### Your assignment:
From the records below, copy each line that has the word "glass" in it.

### Provided data:
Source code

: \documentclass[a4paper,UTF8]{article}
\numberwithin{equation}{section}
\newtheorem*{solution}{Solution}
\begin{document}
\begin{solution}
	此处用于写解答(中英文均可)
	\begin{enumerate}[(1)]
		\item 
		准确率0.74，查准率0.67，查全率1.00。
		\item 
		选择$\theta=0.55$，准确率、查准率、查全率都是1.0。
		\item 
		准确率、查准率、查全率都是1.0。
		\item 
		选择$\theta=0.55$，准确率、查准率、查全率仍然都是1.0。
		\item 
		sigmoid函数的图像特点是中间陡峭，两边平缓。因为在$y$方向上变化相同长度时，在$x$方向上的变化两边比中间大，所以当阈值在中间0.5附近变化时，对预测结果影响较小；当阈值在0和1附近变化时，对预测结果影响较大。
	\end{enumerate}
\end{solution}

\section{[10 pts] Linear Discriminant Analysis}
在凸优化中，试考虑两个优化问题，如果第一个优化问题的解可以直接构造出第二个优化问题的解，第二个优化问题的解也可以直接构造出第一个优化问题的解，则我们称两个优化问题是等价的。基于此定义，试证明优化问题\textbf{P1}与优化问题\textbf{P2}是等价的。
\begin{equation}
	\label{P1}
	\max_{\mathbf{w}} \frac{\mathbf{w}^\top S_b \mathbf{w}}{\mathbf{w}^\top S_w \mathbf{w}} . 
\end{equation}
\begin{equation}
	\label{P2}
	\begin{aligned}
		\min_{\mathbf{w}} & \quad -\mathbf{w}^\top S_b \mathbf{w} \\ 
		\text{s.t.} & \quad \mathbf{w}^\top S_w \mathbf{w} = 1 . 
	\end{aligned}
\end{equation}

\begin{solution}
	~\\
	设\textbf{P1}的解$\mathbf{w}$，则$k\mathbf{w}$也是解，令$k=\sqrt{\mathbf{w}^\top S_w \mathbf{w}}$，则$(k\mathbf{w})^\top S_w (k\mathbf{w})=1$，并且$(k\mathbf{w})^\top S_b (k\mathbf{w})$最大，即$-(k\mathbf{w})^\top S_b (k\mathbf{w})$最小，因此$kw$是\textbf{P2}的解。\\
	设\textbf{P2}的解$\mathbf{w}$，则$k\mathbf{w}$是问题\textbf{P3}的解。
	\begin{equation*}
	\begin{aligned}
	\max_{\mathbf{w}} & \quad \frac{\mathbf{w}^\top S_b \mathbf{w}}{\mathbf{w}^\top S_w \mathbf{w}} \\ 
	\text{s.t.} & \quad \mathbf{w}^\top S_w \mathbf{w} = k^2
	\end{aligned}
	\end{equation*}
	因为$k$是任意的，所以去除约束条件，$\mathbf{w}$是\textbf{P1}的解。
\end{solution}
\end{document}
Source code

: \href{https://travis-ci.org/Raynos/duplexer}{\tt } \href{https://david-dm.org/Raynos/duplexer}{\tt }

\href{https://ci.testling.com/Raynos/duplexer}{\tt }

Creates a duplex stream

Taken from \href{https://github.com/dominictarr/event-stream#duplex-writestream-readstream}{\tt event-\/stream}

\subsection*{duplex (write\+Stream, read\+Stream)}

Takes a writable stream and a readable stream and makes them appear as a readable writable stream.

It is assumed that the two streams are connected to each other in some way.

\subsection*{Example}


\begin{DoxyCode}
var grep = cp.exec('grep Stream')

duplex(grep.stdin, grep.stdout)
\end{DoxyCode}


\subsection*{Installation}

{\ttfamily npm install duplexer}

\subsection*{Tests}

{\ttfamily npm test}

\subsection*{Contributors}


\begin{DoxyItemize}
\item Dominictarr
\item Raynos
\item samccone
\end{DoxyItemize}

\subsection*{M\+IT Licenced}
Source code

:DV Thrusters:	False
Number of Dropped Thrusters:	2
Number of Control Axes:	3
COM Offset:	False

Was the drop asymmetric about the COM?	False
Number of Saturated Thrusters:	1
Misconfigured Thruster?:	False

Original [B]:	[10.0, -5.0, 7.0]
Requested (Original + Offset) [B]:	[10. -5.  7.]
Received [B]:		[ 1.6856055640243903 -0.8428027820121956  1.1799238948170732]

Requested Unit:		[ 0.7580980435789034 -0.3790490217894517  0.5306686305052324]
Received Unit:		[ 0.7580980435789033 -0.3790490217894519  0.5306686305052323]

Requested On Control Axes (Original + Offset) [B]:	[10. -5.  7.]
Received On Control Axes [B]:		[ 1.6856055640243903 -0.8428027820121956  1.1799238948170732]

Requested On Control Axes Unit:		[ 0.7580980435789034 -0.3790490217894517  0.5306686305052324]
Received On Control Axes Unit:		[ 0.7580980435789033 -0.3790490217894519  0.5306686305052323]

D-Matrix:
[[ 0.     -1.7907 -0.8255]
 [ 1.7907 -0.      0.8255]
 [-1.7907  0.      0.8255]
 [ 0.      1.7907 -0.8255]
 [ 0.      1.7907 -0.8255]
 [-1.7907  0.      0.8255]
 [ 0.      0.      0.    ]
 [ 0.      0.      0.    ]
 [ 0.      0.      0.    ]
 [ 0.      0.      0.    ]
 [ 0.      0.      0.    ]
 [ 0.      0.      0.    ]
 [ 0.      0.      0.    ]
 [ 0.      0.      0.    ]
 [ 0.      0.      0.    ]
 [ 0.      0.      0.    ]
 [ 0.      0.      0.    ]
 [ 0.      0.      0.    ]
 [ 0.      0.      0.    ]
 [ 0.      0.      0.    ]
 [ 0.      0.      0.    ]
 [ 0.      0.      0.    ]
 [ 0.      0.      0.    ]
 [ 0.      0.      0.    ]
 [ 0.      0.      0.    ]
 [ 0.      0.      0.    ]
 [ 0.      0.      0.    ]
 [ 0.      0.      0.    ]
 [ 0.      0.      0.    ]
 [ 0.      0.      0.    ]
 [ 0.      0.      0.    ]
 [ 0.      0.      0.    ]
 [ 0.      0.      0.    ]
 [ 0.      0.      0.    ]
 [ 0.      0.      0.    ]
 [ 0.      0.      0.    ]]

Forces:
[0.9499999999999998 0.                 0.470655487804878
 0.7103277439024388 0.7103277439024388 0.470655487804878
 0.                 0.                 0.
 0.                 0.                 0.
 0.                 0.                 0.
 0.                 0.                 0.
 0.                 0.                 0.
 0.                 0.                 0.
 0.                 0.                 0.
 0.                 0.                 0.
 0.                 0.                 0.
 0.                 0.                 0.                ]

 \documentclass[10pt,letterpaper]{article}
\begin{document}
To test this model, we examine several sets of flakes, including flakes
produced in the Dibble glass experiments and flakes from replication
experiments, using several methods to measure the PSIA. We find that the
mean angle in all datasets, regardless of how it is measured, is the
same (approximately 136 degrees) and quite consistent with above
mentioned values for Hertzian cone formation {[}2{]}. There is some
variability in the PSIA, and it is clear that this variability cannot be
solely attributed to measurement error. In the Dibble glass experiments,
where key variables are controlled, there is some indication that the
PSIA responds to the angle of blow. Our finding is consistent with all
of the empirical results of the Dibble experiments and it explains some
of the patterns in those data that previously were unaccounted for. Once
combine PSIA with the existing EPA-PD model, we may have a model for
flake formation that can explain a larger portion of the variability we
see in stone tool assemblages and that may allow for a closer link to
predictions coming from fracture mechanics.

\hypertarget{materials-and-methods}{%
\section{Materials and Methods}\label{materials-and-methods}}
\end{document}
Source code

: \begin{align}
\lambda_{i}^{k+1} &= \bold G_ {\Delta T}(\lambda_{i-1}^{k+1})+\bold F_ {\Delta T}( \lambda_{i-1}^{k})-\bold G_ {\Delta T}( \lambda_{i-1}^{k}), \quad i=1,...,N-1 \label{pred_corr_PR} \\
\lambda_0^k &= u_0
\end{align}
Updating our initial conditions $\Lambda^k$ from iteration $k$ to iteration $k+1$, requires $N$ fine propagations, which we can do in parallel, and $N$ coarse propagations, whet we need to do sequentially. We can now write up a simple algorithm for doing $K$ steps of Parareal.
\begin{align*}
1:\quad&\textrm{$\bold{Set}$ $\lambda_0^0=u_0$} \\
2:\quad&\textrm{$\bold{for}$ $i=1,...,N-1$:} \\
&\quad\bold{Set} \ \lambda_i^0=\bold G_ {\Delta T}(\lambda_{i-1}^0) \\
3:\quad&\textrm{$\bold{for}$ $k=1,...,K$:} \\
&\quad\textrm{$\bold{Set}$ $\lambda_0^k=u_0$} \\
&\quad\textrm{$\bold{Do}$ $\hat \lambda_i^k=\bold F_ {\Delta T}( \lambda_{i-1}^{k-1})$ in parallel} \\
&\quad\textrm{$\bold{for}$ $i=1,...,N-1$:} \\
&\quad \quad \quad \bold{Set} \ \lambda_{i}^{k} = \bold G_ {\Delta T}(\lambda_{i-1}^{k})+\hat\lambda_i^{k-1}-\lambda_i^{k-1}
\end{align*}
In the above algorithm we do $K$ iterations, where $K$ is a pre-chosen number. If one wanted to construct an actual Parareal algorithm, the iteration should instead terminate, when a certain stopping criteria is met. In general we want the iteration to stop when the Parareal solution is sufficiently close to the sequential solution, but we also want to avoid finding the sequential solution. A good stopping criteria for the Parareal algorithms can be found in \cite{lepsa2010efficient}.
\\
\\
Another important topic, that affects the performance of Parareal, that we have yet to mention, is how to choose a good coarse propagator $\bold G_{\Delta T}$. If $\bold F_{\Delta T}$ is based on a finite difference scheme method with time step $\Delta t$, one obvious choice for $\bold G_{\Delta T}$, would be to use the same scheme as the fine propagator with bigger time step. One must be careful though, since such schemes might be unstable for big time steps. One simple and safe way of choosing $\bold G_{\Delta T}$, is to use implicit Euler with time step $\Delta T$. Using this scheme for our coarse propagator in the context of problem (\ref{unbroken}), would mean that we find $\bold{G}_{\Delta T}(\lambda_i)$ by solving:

### Solved exercise:
produced in the Dibble glass experiments and flakes from replication
solely attributed to measurement error. In the Dibble glass experiments,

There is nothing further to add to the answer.